▶ [What you need to do] Where the lines below hold images, skip those and copy every word exactly.

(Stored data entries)
[Start of Attachment]

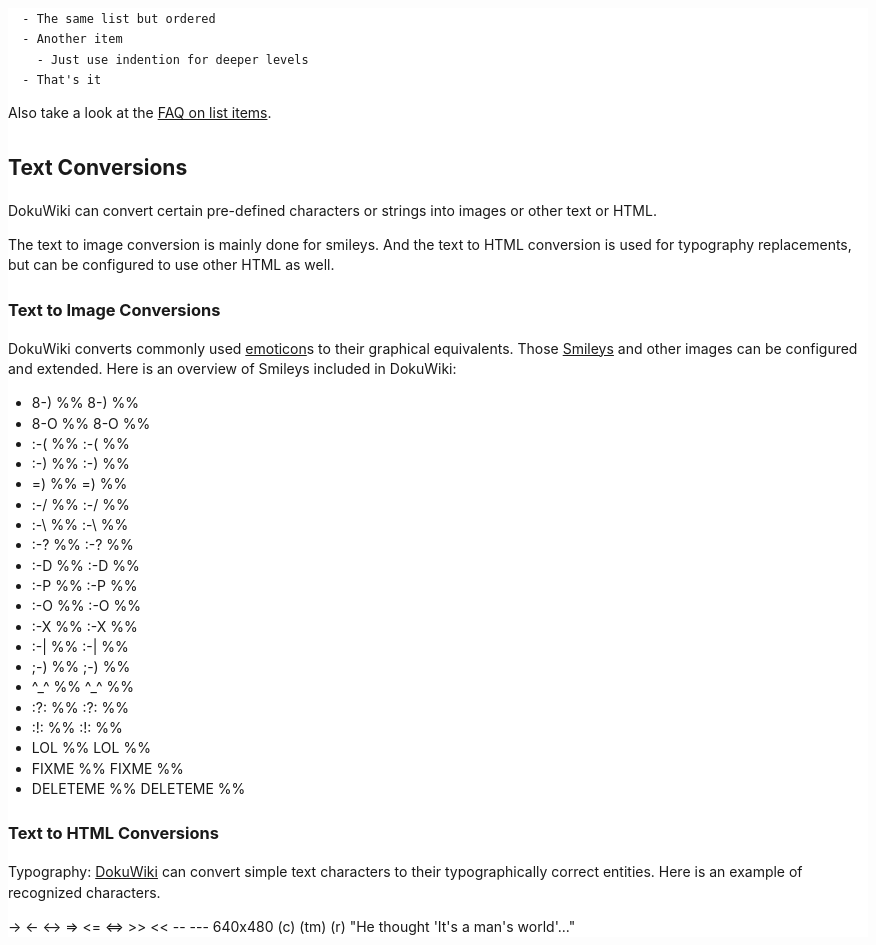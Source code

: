      - The same list but ordered
      - Another item
        - Just use indention for deeper levels
      - That's it

Also take a look at the [FAQ on list
items](https://www.dokuwiki.org/faq:lists).

Text Conversions
----------------

DokuWiki can convert certain pre-defined characters or strings into
images or other text or HTML.

The text to image conversion is mainly done for smileys. And the text to
HTML conversion is used for typography replacements, but can be
configured to use other HTML as well.

### Text to Image Conversions

DokuWiki converts commonly used
[emoticon](https://en.wikipedia.org/wiki/emoticon)s to their graphical
equivalents. Those [Smileys](https://www.dokuwiki.org/Smileys) and other
images can be configured and extended. Here is an overview of Smileys
included in DokuWiki:

-   8-) %% 8-) %%
-   8-O %% 8-O %%
-   :-( %% :-( %%
-   :-) %% :-) %%
-   =) %% =) %%
-   :-/ %% :-/ %%
-   :-\\ %% :-\\ %%
-   :-? %% :-? %%
-   :-D %% :-D %%
-   :-P %% :-P %%
-   :-O %% :-O %%
-   :-X %% :-X %%
-   :-\| %% :-\| %%
-   ;-) %% ;-) %%
-   \^\_\^ %% \^\_\^ %%
-   :?: %% :?: %%
-   :!: %% :!: %%
-   LOL %% LOL %%
-   FIXME %% FIXME %%
-   DELETEME %% DELETEME %%

### Text to HTML Conversions

Typography: [DokuWiki](DokuWiki) can convert simple text characters to
their typographically correct entities. Here is an example of recognized
characters.

-\> \<- \<-\> =\> \<= \<=\> \>\> \<\< \-- \-\-- 640x480 (c) (tm) (r)
\"He thought \'It\'s a man\'s world\'\...\"
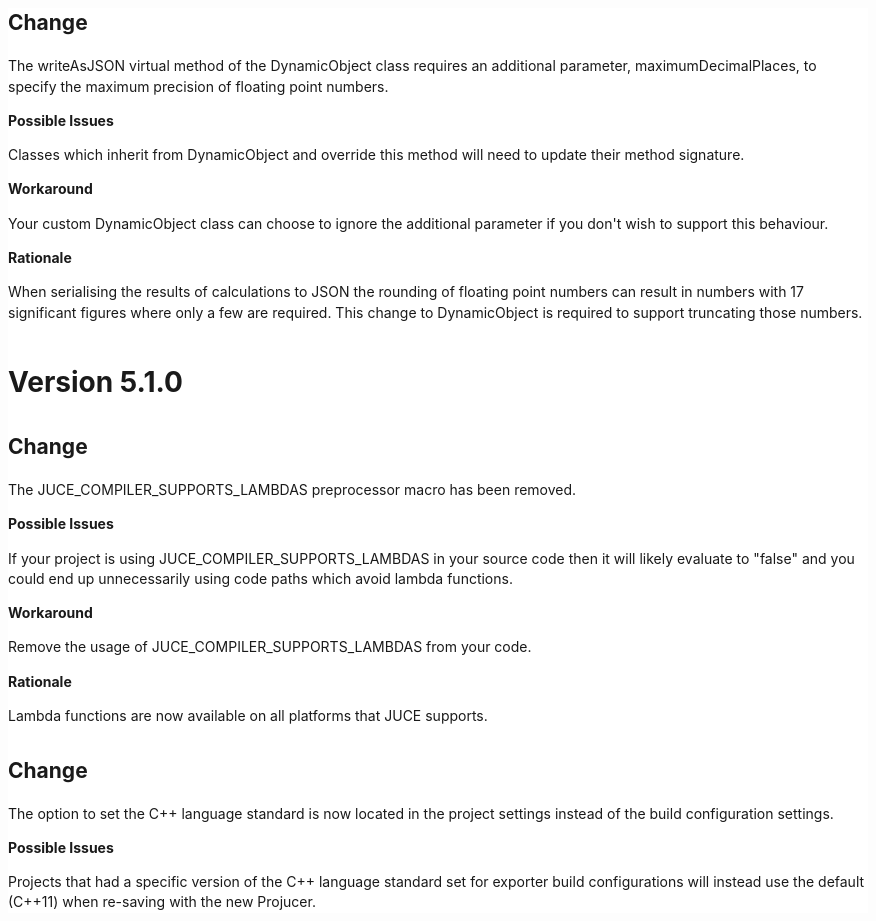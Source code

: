 
## Change

The writeAsJSON virtual method of the DynamicObject class requires an
additional parameter, maximumDecimalPlaces, to specify the maximum precision of
floating point numbers.

**Possible Issues**

Classes which inherit from DynamicObject and override this method will need to
update their method signature.

**Workaround**

Your custom DynamicObject class can choose to ignore the additional parameter
if you don't wish to support this behaviour.

**Rationale**

When serialising the results of calculations to JSON the rounding of floating
point numbers can result in numbers with 17 significant figures where only a
few are required. This change to DynamicObject is required to support
truncating those numbers.


# Version 5.1.0

## Change

The JUCE_COMPILER_SUPPORTS_LAMBDAS preprocessor macro has been removed.

**Possible Issues**

If your project is using JUCE_COMPILER_SUPPORTS_LAMBDAS in your source code
then it will likely evaluate to "false" and you could end up unnecessarily
using code paths which avoid lambda functions.

**Workaround**

Remove the usage of JUCE_COMPILER_SUPPORTS_LAMBDAS from your code.

**Rationale**

Lambda functions are now available on all platforms that JUCE supports.


## Change

The option to set the C++ language standard is now located in the project
settings instead of the build configuration settings.

**Possible Issues**

Projects that had a specific version of the C++ language standard set for
exporter build configurations will instead use the default (C++11) when
re-saving with the new Projucer.

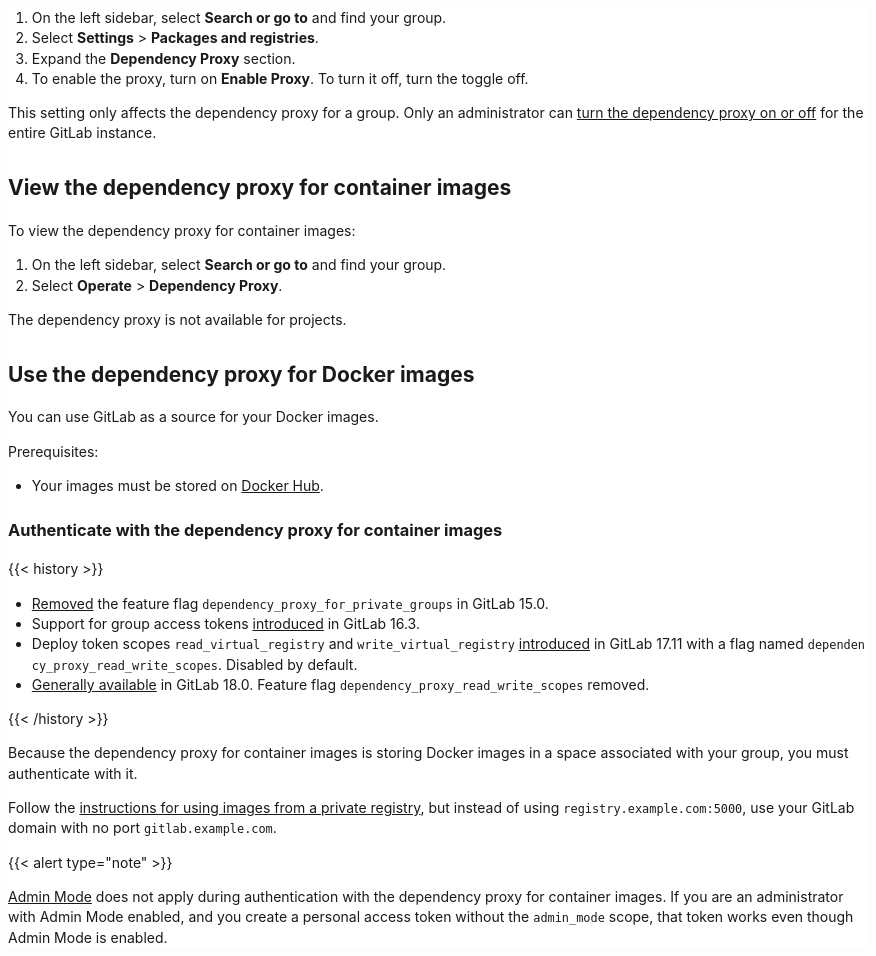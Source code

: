 1. On the left sidebar, select **Search or go to** and find your group.
1. Select **Settings** > **Packages and registries**.
1. Expand the **Dependency Proxy** section.
1. To enable the proxy, turn on **Enable Proxy**. To turn it off, turn the toggle off.

This setting only affects the dependency proxy for a group. Only an administrator can
[turn the dependency proxy on or off](../../../administration/packages/dependency_proxy.md)
for the entire GitLab instance.

## View the dependency proxy for container images

To view the dependency proxy for container images:

1. On the left sidebar, select **Search or go to** and find your group.
1. Select **Operate** > **Dependency Proxy**.

The dependency proxy is not available for projects.

## Use the dependency proxy for Docker images

You can use GitLab as a source for your Docker images.

Prerequisites:

- Your images must be stored on [Docker Hub](https://hub.docker.com/).

### Authenticate with the dependency proxy for container images

{{< history >}}

- [Removed](https://gitlab.com/gitlab-org/gitlab/-/issues/276777) the feature flag `dependency_proxy_for_private_groups` in GitLab 15.0.
- Support for group access tokens [introduced](https://gitlab.com/gitlab-org/gitlab/-/issues/362991) in GitLab 16.3.
- Deploy token scopes `read_virtual_registry` and `write_virtual_registry` [introduced](https://gitlab.com/gitlab-org/gitlab/-/issues/336800) in GitLab 17.11 with a flag named `dependency_proxy_read_write_scopes`. Disabled by default.
- [Generally available](https://gitlab.com/gitlab-org/gitlab/-/issues/517249) in GitLab 18.0. Feature flag `dependency_proxy_read_write_scopes` removed.

{{< /history >}}

Because the dependency proxy for container images is storing Docker images in a space associated with your group,
you must authenticate with it.

Follow the [instructions for using images from a private registry](../../../ci/docker/using_docker_images.md#access-an-image-from-a-private-container-registry),
but instead of using `registry.example.com:5000`, use your GitLab domain with no port `gitlab.example.com`.

{{< alert type="note" >}}

[Admin Mode](../../../administration/settings/sign_in_restrictions.md#admin-mode) does not apply during authentication with the dependency proxy for container images. If you are an administrator with Admin Mode enabled, and you create a personal access token without the `admin_mode` scope, that token works even though Admin Mode is enabled.

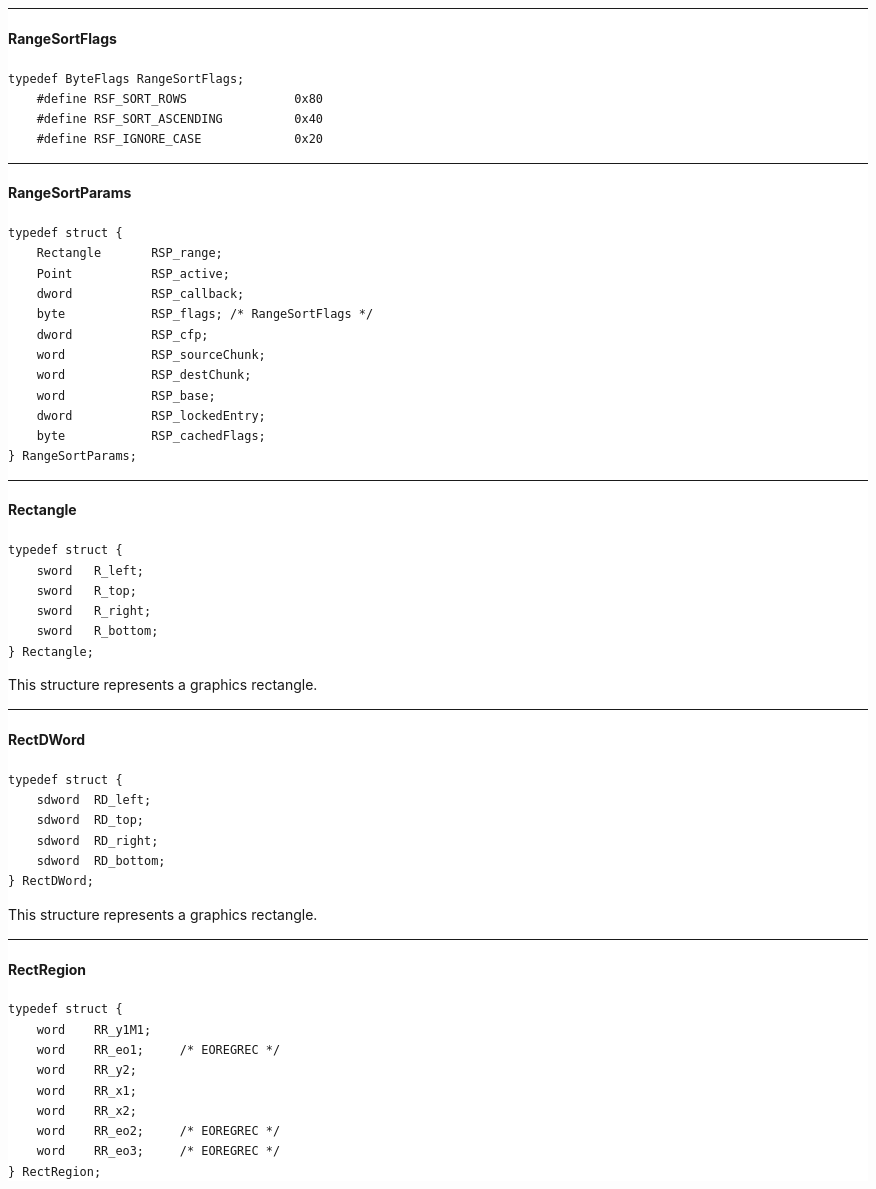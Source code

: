 ----------
#### RangeSortFlags
	typedef ByteFlags RangeSortFlags;
		#define RSF_SORT_ROWS				0x80
		#define RSF_SORT_ASCENDING			0x40
		#define RSF_IGNORE_CASE				0x20

----------
#### RangeSortParams
	typedef struct {
		Rectangle		RSP_range;
		Point			RSP_active;
		dword			RSP_callback;
		byte			RSP_flags; /* RangeSortFlags */
		dword			RSP_cfp;
		word			RSP_sourceChunk;
		word			RSP_destChunk;
		word			RSP_base;
		dword			RSP_lockedEntry;
		byte			RSP_cachedFlags;
	} RangeSortParams;

----------
#### Rectangle
	typedef struct {
		sword	R_left;
		sword	R_top;
		sword	R_right;
		sword	R_bottom;
	} Rectangle;

This structure represents a graphics rectangle.

----------
#### RectDWord
	typedef struct {
		sdword	RD_left;
		sdword	RD_top;
		sdword	RD_right;
		sdword	RD_bottom;
	} RectDWord;

This structure represents a graphics rectangle.

----------
#### RectRegion
	typedef struct {
		word 	RR_y1M1;
		word 	RR_eo1;		/* EOREGREC */
		word 	RR_y2;
		word 	RR_x1;
		word 	RR_x2;
		word 	RR_eo2;		/* EOREGREC */
		word 	RR_eo3;		/* EOREGREC */
	} RectRegion;
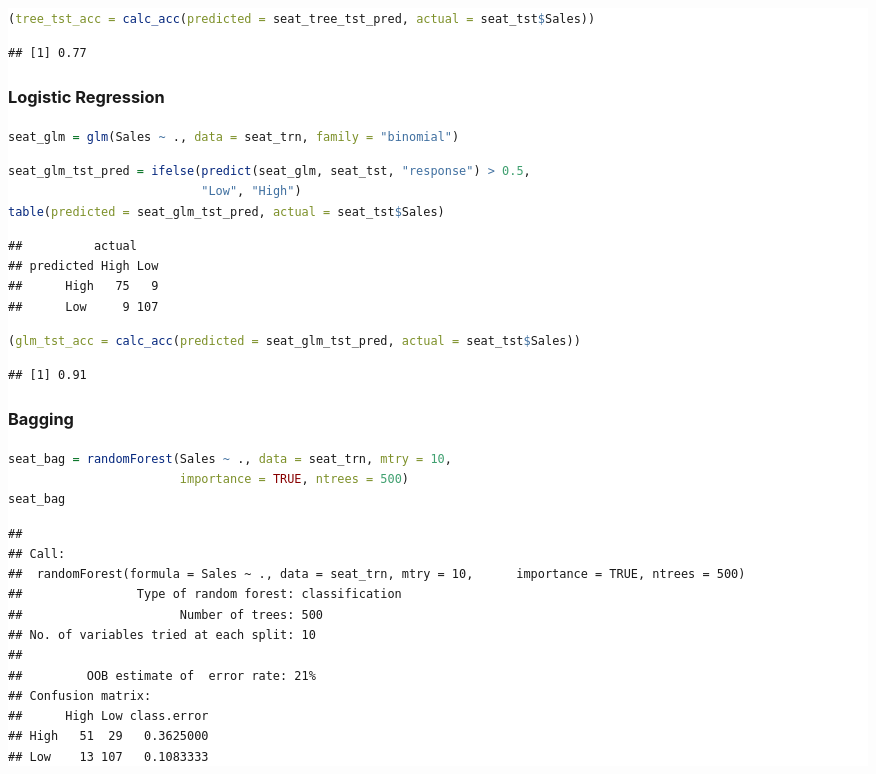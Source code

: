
```r
(tree_tst_acc = calc_acc(predicted = seat_tree_tst_pred, actual = seat_tst$Sales))
```

```
## [1] 0.77
```


### Logistic Regression


```r
seat_glm = glm(Sales ~ ., data = seat_trn, family = "binomial")
```


```r
seat_glm_tst_pred = ifelse(predict(seat_glm, seat_tst, "response") > 0.5, 
                           "Low", "High")
table(predicted = seat_glm_tst_pred, actual = seat_tst$Sales)
```

```
##          actual
## predicted High Low
##      High   75   9
##      Low     9 107
```

```r
(glm_tst_acc = calc_acc(predicted = seat_glm_tst_pred, actual = seat_tst$Sales))
```

```
## [1] 0.91
```


### Bagging


```r
seat_bag = randomForest(Sales ~ ., data = seat_trn, mtry = 10, 
                        importance = TRUE, ntrees = 500)
seat_bag
```

```
## 
## Call:
##  randomForest(formula = Sales ~ ., data = seat_trn, mtry = 10,      importance = TRUE, ntrees = 500) 
##                Type of random forest: classification
##                      Number of trees: 500
## No. of variables tried at each split: 10
## 
##         OOB estimate of  error rate: 21%
## Confusion matrix:
##      High Low class.error
## High   51  29   0.3625000
## Low    13 107   0.1083333
```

[End of Attachment]

▶ [Exercise solution]
Source code

:      - The same list but ordered
      - Another item
        - Just use indention for deeper levels
      - That's it

Also take a look at the [FAQ on list
items](https://www.dokuwiki.org/faq:lists).

Text Conversions
----------------

DokuWiki can convert certain pre-defined characters or strings into
images or other text or HTML.

The text to image conversion is mainly done for smileys. And the text to
HTML conversion is used for typography replacements, but can be
configured to use other HTML as well.

### Text to Image Conversions

DokuWiki converts commonly used
[emoticon](https://en.wikipedia.org/wiki/emoticon)s to their graphical
equivalents. Those [Smileys](https://www.dokuwiki.org/Smileys) and other
images can be configured and extended. Here is an overview of Smileys
included in DokuWiki:

-   8-) %% 8-) %%
-   8-O %% 8-O %%
-   :-( %% :-( %%
-   :-) %% :-) %%
-   =) %% =) %%
-   :-/ %% :-/ %%
-   :-\\ %% :-\\ %%
-   :-? %% :-? %%
-   :-D %% :-D %%
-   :-P %% :-P %%
-   :-O %% :-O %%
-   :-X %% :-X %%
-   :-\| %% :-\| %%
-   ;-) %% ;-) %%
-   \^\_\^ %% \^\_\^ %%
-   :?: %% :?: %%
-   :!: %% :!: %%
-   LOL %% LOL %%
-   FIXME %% FIXME %%
-   DELETEME %% DELETEME %%

### Text to HTML Conversions

Typography: [DokuWiki](DokuWiki) can convert simple text characters to
their typographically correct entities. Here is an example of recognized
characters.

-\> \<- \<-\> =\> \<= \<=\> \>\> \<\< \-- \-\-- 640x480 (c) (tm) (r)
\"He thought \'It\'s a man\'s world\'\...\"
Source code

: 
## Change

The writeAsJSON virtual method of the DynamicObject class requires an
additional parameter, maximumDecimalPlaces, to specify the maximum precision of
floating point numbers.

**Possible Issues**

Classes which inherit from DynamicObject and override this method will need to
update their method signature.

**Workaround**

Your custom DynamicObject class can choose to ignore the additional parameter
if you don't wish to support this behaviour.

**Rationale**

When serialising the results of calculations to JSON the rounding of floating
point numbers can result in numbers with 17 significant figures where only a
few are required. This change to DynamicObject is required to support
truncating those numbers.


# Version 5.1.0

## Change

The JUCE_COMPILER_SUPPORTS_LAMBDAS preprocessor macro has been removed.

**Possible Issues**

If your project is using JUCE_COMPILER_SUPPORTS_LAMBDAS in your source code
then it will likely evaluate to "false" and you could end up unnecessarily
using code paths which avoid lambda functions.

**Workaround**

Remove the usage of JUCE_COMPILER_SUPPORTS_LAMBDAS from your code.

**Rationale**

Lambda functions are now available on all platforms that JUCE supports.


## Change

The option to set the C++ language standard is now located in the project
settings instead of the build configuration settings.

**Possible Issues**

Projects that had a specific version of the C++ language standard set for
exporter build configurations will instead use the default (C++11) when
re-saving with the new Projucer.

Source code

: 1. On the left sidebar, select **Search or go to** and find your group.
1. Select **Settings** > **Packages and registries**.
1. Expand the **Dependency Proxy** section.
1. To enable the proxy, turn on **Enable Proxy**. To turn it off, turn the toggle off.

This setting only affects the dependency proxy for a group. Only an administrator can
[turn the dependency proxy on or off](../../../administration/packages/dependency_proxy.md)
for the entire GitLab instance.

## View the dependency proxy for container images

To view the dependency proxy for container images:

1. On the left sidebar, select **Search or go to** and find your group.
1. Select **Operate** > **Dependency Proxy**.

The dependency proxy is not available for projects.

## Use the dependency proxy for Docker images

You can use GitLab as a source for your Docker images.

Prerequisites:

- Your images must be stored on [Docker Hub](https://hub.docker.com/).

### Authenticate with the dependency proxy for container images

{{< history >}}

- [Removed](https://gitlab.com/gitlab-org/gitlab/-/issues/276777) the feature flag `dependency_proxy_for_private_groups` in GitLab 15.0.
- Support for group access tokens [introduced](https://gitlab.com/gitlab-org/gitlab/-/issues/362991) in GitLab 16.3.
- Deploy token scopes `read_virtual_registry` and `write_virtual_registry` [introduced](https://gitlab.com/gitlab-org/gitlab/-/issues/336800) in GitLab 17.11 with a flag named `dependency_proxy_read_write_scopes`. Disabled by default.
- [Generally available](https://gitlab.com/gitlab-org/gitlab/-/issues/517249) in GitLab 18.0. Feature flag `dependency_proxy_read_write_scopes` removed.

{{< /history >}}

Because the dependency proxy for container images is storing Docker images in a space associated with your group,
you must authenticate with it.

Follow the [instructions for using images from a private registry](../../../ci/docker/using_docker_images.md#access-an-image-from-a-private-container-registry),
but instead of using `registry.example.com:5000`, use your GitLab domain with no port `gitlab.example.com`.

{{< alert type="note" >}}

[Admin Mode](../../../administration/settings/sign_in_restrictions.md#admin-mode) does not apply during authentication with the dependency proxy for container images. If you are an administrator with Admin Mode enabled, and you create a personal access token without the `admin_mode` scope, that token works even though Admin Mode is enabled.

Source code

: ----------
#### RangeSortFlags
	typedef ByteFlags RangeSortFlags;
		#define RSF_SORT_ROWS				0x80
		#define RSF_SORT_ASCENDING			0x40
		#define RSF_IGNORE_CASE				0x20

----------
#### RangeSortParams
	typedef struct {
		Rectangle		RSP_range;
		Point			RSP_active;
		dword			RSP_callback;
		byte			RSP_flags; /* RangeSortFlags */
		dword			RSP_cfp;
		word			RSP_sourceChunk;
		word			RSP_destChunk;
		word			RSP_base;
		dword			RSP_lockedEntry;
		byte			RSP_cachedFlags;
	} RangeSortParams;

----------
#### Rectangle
	typedef struct {
		sword	R_left;
		sword	R_top;
		sword	R_right;
		sword	R_bottom;
	} Rectangle;

This structure represents a graphics rectangle.

----------
#### RectDWord
	typedef struct {
		sdword	RD_left;
		sdword	RD_top;
		sdword	RD_right;
		sdword	RD_bottom;
	} RectDWord;

This structure represents a graphics rectangle.

----------
#### RectRegion
	typedef struct {
		word 	RR_y1M1;
		word 	RR_eo1;		/* EOREGREC */
		word 	RR_y2;
		word 	RR_x1;
		word 	RR_x2;
		word 	RR_eo2;		/* EOREGREC */
		word 	RR_eo3;		/* EOREGREC */
	} RectRegion;
Source code

:
```r
(tree_tst_acc = calc_acc(predicted = seat_tree_tst_pred, actual = seat_tst$Sales))
```

```
## [1] 0.77
```


### Logistic Regression


```r
seat_glm = glm(Sales ~ ., data = seat_trn, family = "binomial")
```


```r
seat_glm_tst_pred = ifelse(predict(seat_glm, seat_tst, "response") > 0.5, 
                           "Low", "High")
table(predicted = seat_glm_tst_pred, actual = seat_tst$Sales)
```

```
##          actual
## predicted High Low
##      High   75   9
##      Low     9 107
```

```r
(glm_tst_acc = calc_acc(predicted = seat_glm_tst_pred, actual = seat_tst$Sales))
```

```
## [1] 0.91
```


### Bagging


```r
seat_bag = randomForest(Sales ~ ., data = seat_trn, mtry = 10, 
                        importance = TRUE, ntrees = 500)
seat_bag
```

```
## 
## Call:
##  randomForest(formula = Sales ~ ., data = seat_trn, mtry = 10,      importance = TRUE, ntrees = 500) 
##                Type of random forest: classification
##                      Number of trees: 500
## No. of variables tried at each split: 10
## 
##         OOB estimate of  error rate: 21%
## Confusion matrix:
##      High Low class.error
## High   51  29   0.3625000
## Low    13 107   0.1083333
```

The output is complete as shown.